Mapping of Illumina reads to assembly

We are mapping the Illumina reads to the largest contig of our assembly with BWA. BWA is a software package for mapping low-divergent sequences against a large reference genome. It consists of three algorithms: BWA-backtrack, BWA-SW and BWA-MEM. The first algorithm is designed for Illumina sequence reads up to 100bp, while the rest two for longer sequences ranged from 70bp to 1Mbp. BWA-MEM and BWA-SW share similar features such as long-read support and split alignment, but BWA-MEM, which is the latest, is generally recommended for high-quality queries as it is faster and more accurate.

The first step is to create an index on the assembly, to allow mapping:

bwa index ~/workdir/assembly/assembly.fasta

Then we are mapping all reads to the contig. Note that we are shortening the process of creating a sorted and indexed bam file by piping the output of bwa directly to samtools, thereby avoiding temporary files:

cd ~/workdir/
mkdir illumina_mapping

bwa mem -t 14 ~/workdir/assembly/assembly.fasta ~/workdir/data/illumina/Illumina_R1.fastq.gz ~/workdir/data/illumina/Illumina_R2.fastq.gz | samtools view - -Sb | samtools sort - -@14 -o ~/workdir/illumina_mapping/mapping.sorted.bam

samtools index ~/workdir/illumina_mapping/mapping.sorted.bam

minimap2 -a  data/Reference.fna pilon/pilon_round4

We will use a genome browser to look at the mappings (to get an impression on our assembly quality).
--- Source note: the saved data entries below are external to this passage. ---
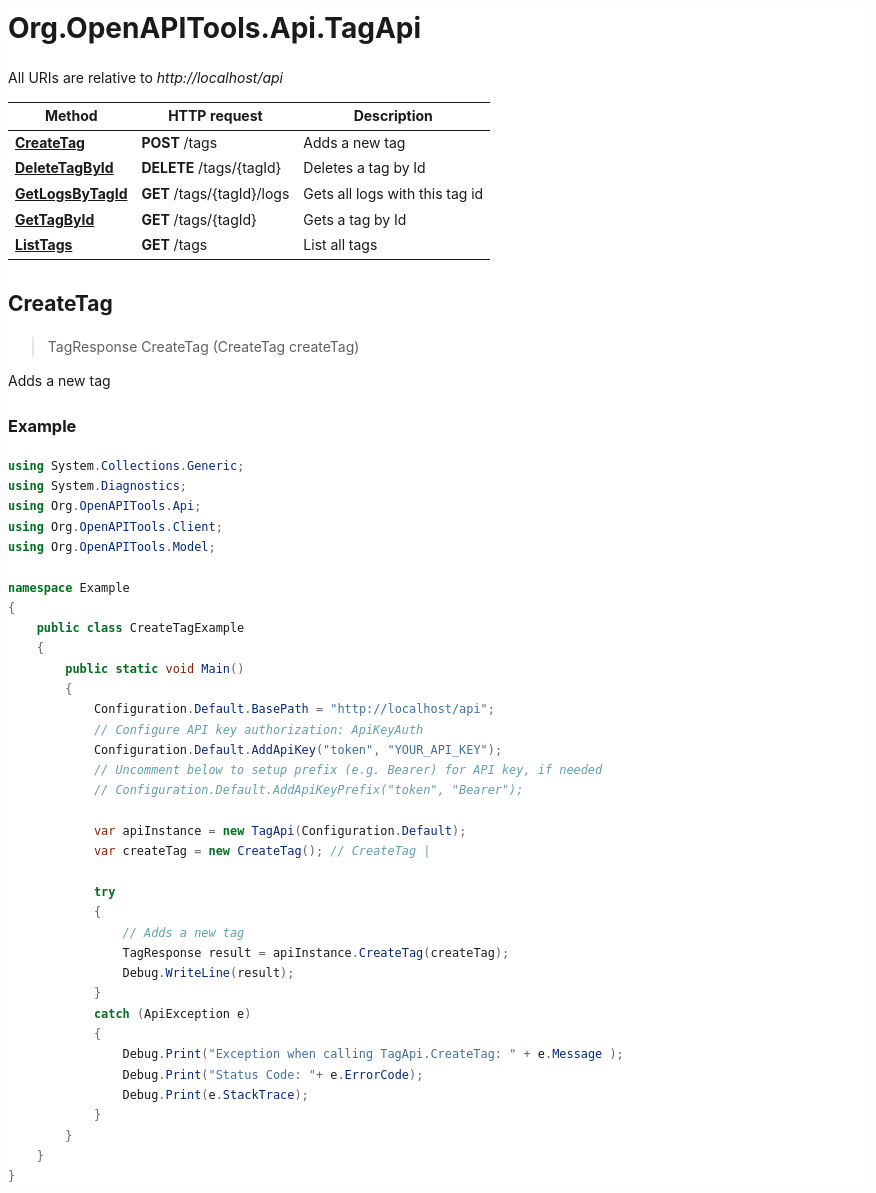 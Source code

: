 # Org.OpenAPITools.Api.TagApi

All URIs are relative to *http://localhost/api*

Method | HTTP request | Description
------------- | ------------- | -------------
[**CreateTag**](TagApi.md#createtag) | **POST** /tags | Adds a new tag
[**DeleteTagById**](TagApi.md#deletetagbyid) | **DELETE** /tags/{tagId} | Deletes a tag by Id
[**GetLogsByTagId**](TagApi.md#getlogsbytagid) | **GET** /tags/{tagId}/logs | Gets all logs with this tag id
[**GetTagById**](TagApi.md#gettagbyid) | **GET** /tags/{tagId} | Gets a tag by Id
[**ListTags**](TagApi.md#listtags) | **GET** /tags | List all tags



## CreateTag

> TagResponse CreateTag (CreateTag createTag)

Adds a new tag

### Example

```csharp
using System.Collections.Generic;
using System.Diagnostics;
using Org.OpenAPITools.Api;
using Org.OpenAPITools.Client;
using Org.OpenAPITools.Model;

namespace Example
{
    public class CreateTagExample
    {
        public static void Main()
        {
            Configuration.Default.BasePath = "http://localhost/api";
            // Configure API key authorization: ApiKeyAuth
            Configuration.Default.AddApiKey("token", "YOUR_API_KEY");
            // Uncomment below to setup prefix (e.g. Bearer) for API key, if needed
            // Configuration.Default.AddApiKeyPrefix("token", "Bearer");

            var apiInstance = new TagApi(Configuration.Default);
            var createTag = new CreateTag(); // CreateTag | 

            try
            {
                // Adds a new tag
                TagResponse result = apiInstance.CreateTag(createTag);
                Debug.WriteLine(result);
            }
            catch (ApiException e)
            {
                Debug.Print("Exception when calling TagApi.CreateTag: " + e.Message );
                Debug.Print("Status Code: "+ e.ErrorCode);
                Debug.Print(e.StackTrace);
            }
        }
    }
}
```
Start IGV:

igv

Now let’s look at the mapped contigs:

  1. Load the reference genome into IGV. Use the menu Genomes->Load Genome from File...

  2. Load the BAM file into IGV. Use menu File->Load from File...

References

BWA http://bio-bwa.sourceforge.net/

samtools http://www.htslib.org

IGV http://www.broadinstitute.org/igv/